PROBLEM DETAILS = Copy exactly the lines of the records below, and only those lines, beginning with the line that contains "TOVA + H2O paper" and ending with the line that contains "Our §3.5 experimental".

Plain-text document sources:
::::::::
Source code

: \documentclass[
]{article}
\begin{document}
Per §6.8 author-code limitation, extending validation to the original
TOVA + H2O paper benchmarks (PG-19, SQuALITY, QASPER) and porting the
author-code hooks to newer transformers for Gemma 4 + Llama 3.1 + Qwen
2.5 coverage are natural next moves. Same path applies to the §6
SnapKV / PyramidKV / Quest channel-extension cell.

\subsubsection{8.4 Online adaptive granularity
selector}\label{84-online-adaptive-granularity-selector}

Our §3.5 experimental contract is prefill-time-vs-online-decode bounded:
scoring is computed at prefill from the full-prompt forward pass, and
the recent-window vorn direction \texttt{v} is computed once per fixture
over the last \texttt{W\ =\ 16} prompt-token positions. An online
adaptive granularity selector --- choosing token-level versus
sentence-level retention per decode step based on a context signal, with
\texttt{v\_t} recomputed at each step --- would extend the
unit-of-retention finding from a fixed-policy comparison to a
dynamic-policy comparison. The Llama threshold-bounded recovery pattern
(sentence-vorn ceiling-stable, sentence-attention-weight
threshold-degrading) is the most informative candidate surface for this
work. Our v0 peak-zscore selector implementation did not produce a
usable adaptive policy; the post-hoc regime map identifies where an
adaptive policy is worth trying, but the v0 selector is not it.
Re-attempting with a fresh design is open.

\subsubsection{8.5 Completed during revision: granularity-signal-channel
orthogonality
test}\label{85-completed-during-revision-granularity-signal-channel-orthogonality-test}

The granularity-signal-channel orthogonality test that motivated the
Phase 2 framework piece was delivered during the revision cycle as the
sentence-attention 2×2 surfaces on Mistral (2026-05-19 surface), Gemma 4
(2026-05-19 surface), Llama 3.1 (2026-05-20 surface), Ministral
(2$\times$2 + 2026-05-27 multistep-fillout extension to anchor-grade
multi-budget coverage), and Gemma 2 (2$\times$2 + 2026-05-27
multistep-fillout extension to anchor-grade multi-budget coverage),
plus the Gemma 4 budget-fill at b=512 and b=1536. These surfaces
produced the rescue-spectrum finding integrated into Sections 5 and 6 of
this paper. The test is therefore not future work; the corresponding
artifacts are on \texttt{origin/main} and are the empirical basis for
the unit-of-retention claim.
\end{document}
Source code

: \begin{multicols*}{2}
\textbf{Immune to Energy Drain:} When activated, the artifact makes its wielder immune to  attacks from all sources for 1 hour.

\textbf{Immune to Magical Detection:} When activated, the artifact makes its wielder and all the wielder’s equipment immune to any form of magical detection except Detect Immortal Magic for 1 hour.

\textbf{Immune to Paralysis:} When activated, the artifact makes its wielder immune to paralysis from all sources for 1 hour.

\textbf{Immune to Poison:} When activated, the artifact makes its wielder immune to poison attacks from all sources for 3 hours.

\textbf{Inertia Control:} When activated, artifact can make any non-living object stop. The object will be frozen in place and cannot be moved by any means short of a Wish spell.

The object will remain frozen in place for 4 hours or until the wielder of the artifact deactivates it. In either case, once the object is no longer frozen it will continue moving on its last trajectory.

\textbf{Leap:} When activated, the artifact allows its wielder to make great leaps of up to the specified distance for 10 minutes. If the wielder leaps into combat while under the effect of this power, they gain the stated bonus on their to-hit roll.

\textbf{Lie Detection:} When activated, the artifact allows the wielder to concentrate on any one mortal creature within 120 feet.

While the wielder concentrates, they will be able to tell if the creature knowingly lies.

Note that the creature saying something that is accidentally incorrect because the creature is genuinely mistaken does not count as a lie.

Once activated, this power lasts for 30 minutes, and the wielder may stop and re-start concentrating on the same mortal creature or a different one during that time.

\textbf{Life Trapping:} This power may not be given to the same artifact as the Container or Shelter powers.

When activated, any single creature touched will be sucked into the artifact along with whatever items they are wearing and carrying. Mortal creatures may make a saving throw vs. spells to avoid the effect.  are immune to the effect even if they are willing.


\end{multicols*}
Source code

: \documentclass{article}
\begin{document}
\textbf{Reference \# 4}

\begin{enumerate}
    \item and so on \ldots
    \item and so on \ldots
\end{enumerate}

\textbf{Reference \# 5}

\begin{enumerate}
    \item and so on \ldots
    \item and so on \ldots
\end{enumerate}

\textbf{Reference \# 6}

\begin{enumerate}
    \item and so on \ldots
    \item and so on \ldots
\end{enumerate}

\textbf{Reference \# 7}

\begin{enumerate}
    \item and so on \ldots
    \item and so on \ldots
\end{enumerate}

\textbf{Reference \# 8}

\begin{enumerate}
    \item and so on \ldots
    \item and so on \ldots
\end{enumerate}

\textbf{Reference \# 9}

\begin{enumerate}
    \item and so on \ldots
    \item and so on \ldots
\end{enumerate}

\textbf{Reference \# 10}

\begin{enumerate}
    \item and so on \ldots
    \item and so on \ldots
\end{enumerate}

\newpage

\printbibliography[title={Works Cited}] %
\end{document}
::::::::
TASK RESPONSE =
TOVA + H2O paper benchmarks (PG-19, SQuALITY, QASPER) and porting the
author-code hooks to newer transformers for Gemma 4 + Llama 3.1 + Qwen
2.5 coverage are natural next moves. Same path applies to the §6
SnapKV / PyramidKV / Quest channel-extension cell.

\subsubsection{8.4 Online adaptive granularity
selector}\label{84-online-adaptive-granularity-selector}

Our §3.5 experimental contract is prefill-time-vs-online-decode bounded:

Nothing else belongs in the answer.